Last night in a meeting, I was given a topic to speak about for two minutes. It was a challenging form of communication as it was impromptu speaking, and I had to talk about random things about leadership in front of a group without preparation. I had a timer in front of me. I did the opening by asking questions, I asked the audience if anyone wants to be a leader and if anyone can step up and speak up. Then I started to talk about how to lead by example instead of micro-managing etc. Then I was running out of things to say. My mind started to be blank, I started to get nervous and I looked at my timer, only thirty seconds had passed. It felt a long time already when everyone was looking at me and listening, but I couldn’t think of anything to elaborate on my topic. I started to make up an example, talked about a project at MBA that I led by showing people how I get things done instead of pointing fingers to tell others what to do, blah blah blah… one minute has passed. Finally. Then maybe it’s time I should start to think of a conclusion with a good ending. Maybe I should do a call to action by telling everyone to be a great leader, everyone has to practice good public speaking, that’s what I was doing. One minute and thirty seconds, I had too little to say, not even completed with two minutes.
If I might have done differently in that situation, I would do my preparation and homework in advance. The topic was indeed random, and I couldn’t prepare for it. However, that doesn’t mean I couldn’t think about this topic before if I had a habit of thinking. I would read a lot of books and newspaper with a repository of information in my mind that I could retrieve relevant information when required. I would have a lot of different kinds of life experiences that I could share an interesting story with others when necessary. I could write a little bit more every day, such that things I said maybe written before at some point that the words are beautifully crafted in my blog posts. There are too little to say when there is nothing happened in a boring life, when there is nothing new to learn and when there is no independent thinking with important ideas to share. I could learn some rules and structure about speaking, which I don’t need to remember the rules, but the rules are already part of my habit of speaking, with an opening point, reasonings to support, examples to illustrate as well as an ending to reiterate what I try to say. Then, maybe I would have a lot more to say.

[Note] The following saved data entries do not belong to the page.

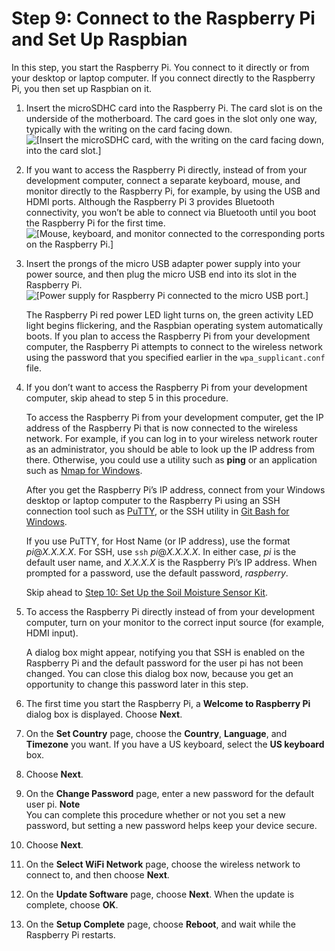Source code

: # Step 9: Connect to the Raspberry Pi and Set Up Raspbian<a name="iot-plant-step9"></a>

In this step, you start the Raspberry Pi\. You connect to it directly or from your desktop or laptop computer\. If you connect directly to the Raspberry Pi, you then set up Raspbian on it\.

1. Insert the microSDHC card into the Raspberry Pi\. The card slot is on the underside of the motherboard\. The card goes in the slot only one way, typically with the writing on the card facing down\.  
![\[Insert the microSDHC card, with the writing on the card facing down, into the
                card slot.\]](http://alpha-docs-aws.amazon.com/iot/latest/developerguide/images/rpi-insert-microsdhc.png)

1. If you want to access the Raspberry Pi directly, instead of from your development computer, connect a separate keyboard, mouse, and monitor directly to the Raspberry Pi, for example, by using the USB and HDMI ports\. Although the Raspberry Pi 3 provides Bluetooth connectivity, you won’t be able to connect via Bluetooth until you boot the Raspberry Pi for the first time\.  
![\[Mouse, keyboard, and monitor connected to the corresponding ports on the
                Raspberry Pi.\]](http://alpha-docs-aws.amazon.com/iot/latest/developerguide/images/rpi-usb-monitor.png)

1. Insert the prongs of the micro USB adapter power supply into your power source, and then plug the micro USB end into its slot in the Raspberry Pi\.  
![\[Power supply for Raspberry Pi connected to the micro USB port.\]](http://alpha-docs-aws.amazon.com/iot/latest/developerguide/images/rpi-insert-power.png)

   The Raspberry Pi red power LED light turns on, the green activity LED light begins flickering, and the Raspbian operating system automatically boots\. If you plan to access the Raspberry Pi from your development computer, the Raspberry Pi attempts to connect to the wireless network using the password that you specified earlier in the `wpa_supplicant.conf` file\.

1. If you don’t want to access the Raspberry Pi from your development computer, skip ahead to step 5 in this procedure\.

   To access the Raspberry Pi from your development computer, get the IP address of the Raspberry Pi that is now connected to the wireless network\. For example, if you can log in to your wireless network router as an administrator, you should be able to look up the IP address from there\. Otherwise, you could use a utility such as **ping** or an application such as [Nmap for Windows](https://nmap.org/)\.

   After you get the Raspberry Pi’s IP address, connect from your Windows desktop or laptop computer to the Raspberry Pi using an SSH connection tool such as [PuTTY](https://www.putty.org/), or the SSH utility in [Git Bash for Windows](https://git-scm.com/download/win)\.

   If you use PuTTY, for Host Name \(or IP address\), use the format *pi*@*X\.X\.X\.X*\. For SSH, use `ssh` *pi*@*X\.X\.X\.X*\. In either case, *pi* is the default user name, and *X\.X\.X\.X* is the Raspberry Pi’s IP address\. When prompted for a password, use the default password, *raspberry*\.

   Skip ahead to [Step 10: Set Up the Soil Moisture Sensor Kit](iot-plant-step10.md)\.

1. To access the Raspberry Pi directly instead of from your development computer, turn on your monitor to the correct input source \(for example, HDMI input\)\.

   A dialog box might appear, notifying you that SSH is enabled on the Raspberry Pi and the default password for the user pi has not been changed\. You can close this dialog box now, because you get an opportunity to change this password later in this step\.

1. The first time you start the Raspberry Pi, a **Welcome to Raspberry Pi** dialog box is displayed\. Choose **Next**\.

1. On the **Set Country** page, choose the **Country**, **Language**, and **Timezone** you want\. If you have a US keyboard, select the **US keyboard** box\.

1. Choose **Next**\.

1. On the **Change Password** page, enter a new password for the default user pi\.
**Note**  
You can complete this procedure whether or not you set a new password, but setting a new password helps keep your device secure\.

1. Choose **Next**\.

1. On the **Select WiFi Network** page, choose the wireless network to connect to, and then choose **Next**\.

1. On the **Update Software** page, choose **Next**\. When the update is complete, choose **OK**\.

1. On the **Setup Complete** page, choose **Reboot**, and wait while the Raspberry Pi restarts\.
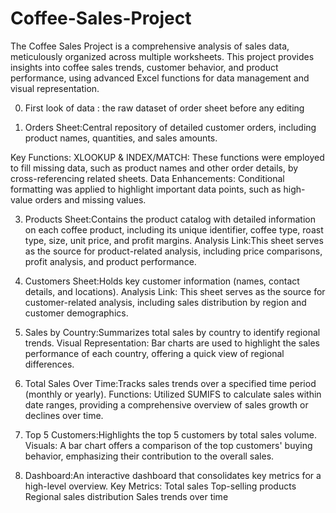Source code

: # Coffee-Sales-Project
The Coffee Sales Project is a comprehensive analysis of sales data, meticulously organized across multiple worksheets. This project provides insights into coffee sales trends, customer behavior, and product performance, using advanced Excel functions for data management and visual representation.

0. First look of data : the raw dataset of order sheet before any editing

1. Orders Sheet:Central repository of detailed customer orders, including product names, quantities, and sales amounts.

  Key Functions:
  XLOOKUP & INDEX/MATCH: These functions were employed to fill missing data, such as product names and other order details, by cross-referencing related sheets.
  Data Enhancements: Conditional formatting was applied to highlight important data points, such as high-value orders and missing values.

3. Products Sheet:Contains the product catalog with detailed information on each coffee product, including its unique identifier, coffee type, roast type, size, unit price, and profit margins.
Analysis Link:This sheet serves as the source for product-related analysis, including price comparisons, profit analysis, and product performance.

4. Customers Sheet:Holds key customer information (names, contact details, and locations).
Analysis Link: This sheet serves as the source for customer-related analysis, including sales distribution by region and customer demographics.

5. Sales by Country:Summarizes total sales by country to identify regional trends.
Visual Representation: Bar charts  are used to highlight the sales performance of each country, offering a quick view of regional differences.

6. Total Sales Over Time:Tracks sales trends over a specified time period (monthly or yearly).
Functions: Utilized SUMIFS to calculate sales within date ranges, providing a comprehensive overview of sales growth or declines over time.

7. Top 5 Customers:Highlights the top 5 customers by total sales volume.
Visuals: A bar chart offers a comparison of the top customers' buying behavior, emphasizing their contribution to the overall sales.

8. Dashboard:An interactive dashboard that consolidates key metrics for a high-level overview.
Key Metrics:
Total sales
Top-selling products
Regional sales distribution
Sales trends over time
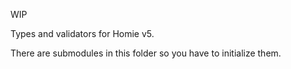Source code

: WIP

Types and validators for Homie v5.

There are submodules in this folder so you have to initialize them.
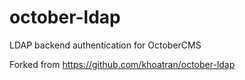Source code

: # october-ldap
LDAP backend authentication for OctoberCMS

Forked from https://github.com/khoatran/october-ldap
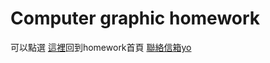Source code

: # Computer graphic homework
可以點選 [這裡](http://vivitsai0829.github.io/CGhws/index.html)回到homework首頁
<a href="mailto:u10706140@ms.ttu.edu.tw">聯絡信箱yo</a>
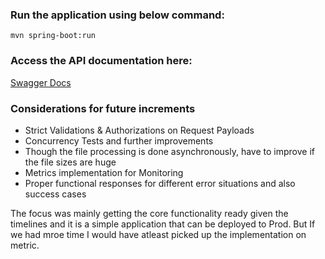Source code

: ### Run the application using below command:

``mvn spring-boot:run``

### Access the API documentation here:
[Swagger Docs](http://localhost:8080/swagger-ui/index.html#)

### Considerations for future increments 

- Strict Validations & Authorizations on Request Payloads
- Concurrency Tests and further improvements
- Though the file processing is done asynchronously, have to improve if the file sizes are huge
- Metrics implementation for Monitoring
- Proper functional responses for different error situations and also success cases

The focus was mainly getting the core functionality ready given the timelines and it is a simple application that can be deployed to Prod. But If we had mroe time I would have atleast picked up the implementation on metric.


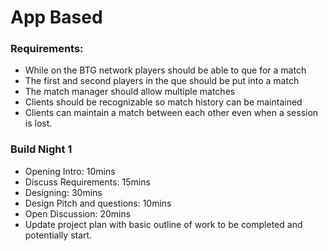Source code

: # App Based

### Requirements:
- While on the BTG network players should be able to que for a match
- The first and second players in the que should be put into a match
- The match manager should allow multiple matches
- Clients should be recognizable so match history can be maintained
- Clients can maintain a match between each other even when a session is lost.

### Build Night 1
- Opening Intro:  10mins  
- Discuss Requirements: 15mins  
- Designing: 30mins  
- Design Pitch and questions: 10mins  
- Open Discussion: 20mins
- Update project plan with basic outline of work to be completed and potentially start.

In general, to avoid having too little to say, I would need to work hard and practice. It would be rewarding by spending time gathering ideas, enrich my life and study for new vocabularies to express myself. It is very powerful if I could write and speak fluently such that I could create an impact on the worlds influencing others to take actions and becoming an effective leader. I would learn by rules to speak without thinking of rules. I don’t need to stop and think about how to get more to say, but it’s a habit that I master the laws of efficiency in speaking until it is second nature for me to speak correctly rather than otherwise. In the beginning, I will find a great deal of difficulty at first in putting principles into practice, but if I persevere, I would be able to success. Having more to say would be habitual as a result of practice. There are advantages as a fluent speaker over the speaker with too little to say, as people who can make a great speech would sound like a better leader. And I am determined to be a better leader since we are living in an age with FUD (Fear, Uncertainty, and Doubt) and I admire those who can lead and overcoming this to make our society a better place for us and our future generation.